The second session that I attended was also very different. Three research students from the University of Surrey presented some of their research on the subject of motivation in higher education. There is, of course, quite a difference between the face to face study context and the Open University study context. A presentation on methods and conclusions gave way to an extended (and quite useful) discussion on the notion of motivation.
One memory of this session is the question of how it might potentially move from being strategic learners (completing assignments just to gain credit for a module or degree), to motivation that is connected with a deep fascination and enthusiasm for a subject. There are a number of factors at play: the importance of materials, the way in which support is given and the role that a tutor can play in terms of inspiring learners.
I made a note about the importance of feedback (in response to assessments that had been completed and returned). A really important point was that negative feedback can be difficult to apply, especially if there is no guidance about what could be done to improve. (This whole subject of feedback represents a tip of a much larger discussion, which I'm not going to write about in this blog).
In terms of inspiration, one useful tip that I took away from this final session was that the relevance and importance of a module if a module can be connected to debates, stories and discussions that can be found in the media.
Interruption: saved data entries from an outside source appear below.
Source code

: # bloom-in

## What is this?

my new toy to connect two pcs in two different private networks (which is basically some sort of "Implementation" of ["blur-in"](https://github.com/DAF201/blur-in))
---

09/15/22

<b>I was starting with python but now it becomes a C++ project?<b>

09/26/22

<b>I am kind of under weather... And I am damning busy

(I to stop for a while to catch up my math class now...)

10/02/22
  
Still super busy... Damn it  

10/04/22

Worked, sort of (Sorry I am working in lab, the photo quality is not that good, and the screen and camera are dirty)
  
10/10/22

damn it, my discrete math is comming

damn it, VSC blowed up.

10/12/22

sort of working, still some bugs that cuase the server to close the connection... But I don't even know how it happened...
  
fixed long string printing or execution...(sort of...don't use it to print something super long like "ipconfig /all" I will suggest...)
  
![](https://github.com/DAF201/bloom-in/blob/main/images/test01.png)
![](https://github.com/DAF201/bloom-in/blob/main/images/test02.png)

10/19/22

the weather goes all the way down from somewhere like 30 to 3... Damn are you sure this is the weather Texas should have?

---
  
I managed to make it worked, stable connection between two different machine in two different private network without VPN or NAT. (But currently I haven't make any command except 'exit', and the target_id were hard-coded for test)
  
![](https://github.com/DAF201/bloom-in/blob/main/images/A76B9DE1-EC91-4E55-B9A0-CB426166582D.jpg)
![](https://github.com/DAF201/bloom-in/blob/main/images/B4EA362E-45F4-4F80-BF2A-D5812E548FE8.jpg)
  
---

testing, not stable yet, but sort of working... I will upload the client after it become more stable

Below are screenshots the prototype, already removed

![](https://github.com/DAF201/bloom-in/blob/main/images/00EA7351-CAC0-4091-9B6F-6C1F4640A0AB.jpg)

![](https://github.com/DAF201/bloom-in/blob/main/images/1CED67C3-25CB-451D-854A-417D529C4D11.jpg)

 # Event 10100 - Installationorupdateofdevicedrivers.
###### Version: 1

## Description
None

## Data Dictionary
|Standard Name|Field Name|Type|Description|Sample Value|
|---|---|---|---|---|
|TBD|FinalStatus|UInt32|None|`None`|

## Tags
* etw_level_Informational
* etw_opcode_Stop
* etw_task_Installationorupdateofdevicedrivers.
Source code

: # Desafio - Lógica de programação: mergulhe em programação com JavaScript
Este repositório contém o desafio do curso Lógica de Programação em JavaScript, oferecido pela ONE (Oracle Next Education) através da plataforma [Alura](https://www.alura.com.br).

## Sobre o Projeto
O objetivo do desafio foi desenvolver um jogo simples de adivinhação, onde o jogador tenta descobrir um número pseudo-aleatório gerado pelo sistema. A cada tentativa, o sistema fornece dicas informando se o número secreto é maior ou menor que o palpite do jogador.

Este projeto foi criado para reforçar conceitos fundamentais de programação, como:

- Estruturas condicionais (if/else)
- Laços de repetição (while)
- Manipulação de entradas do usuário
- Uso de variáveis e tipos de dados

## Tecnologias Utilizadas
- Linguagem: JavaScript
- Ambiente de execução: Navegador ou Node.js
Although this is something that is really simple (and obvious), it sometimes takes conferences such as these to remind us of the really important and useful things that we can do.
All in all, a fun day! From my own personal perspective, I enjoyed all the sessions but I found the theatre session particularly thought provoking - not just in terms of the points that were covered, but also in terms of the approach that was used.
Since I have no idea who is going to be reading this particular blog post (not to mention all the others I've written!), I guess I'm primarily writing for other OU tutors who might accidentally discover these words. If you are a tutor, my overriding message would be: 'do go along to your regional conferences if you can make it - they are really good fun!'
If you're a student with the university I guess my message is that there are many of us working behind the scenes. We're always trying to do the best that we can to make sure that you're given the best possible learning experience. Another point that I must emphasise is that the instances of interaction with tutors are really important and precious (for student and tutor alike). So, if you're a student, my message is: 'do go along to any face to face tutorials or days schools that might be available as a part of your module - there is always going to be something that you'll be able to take away'.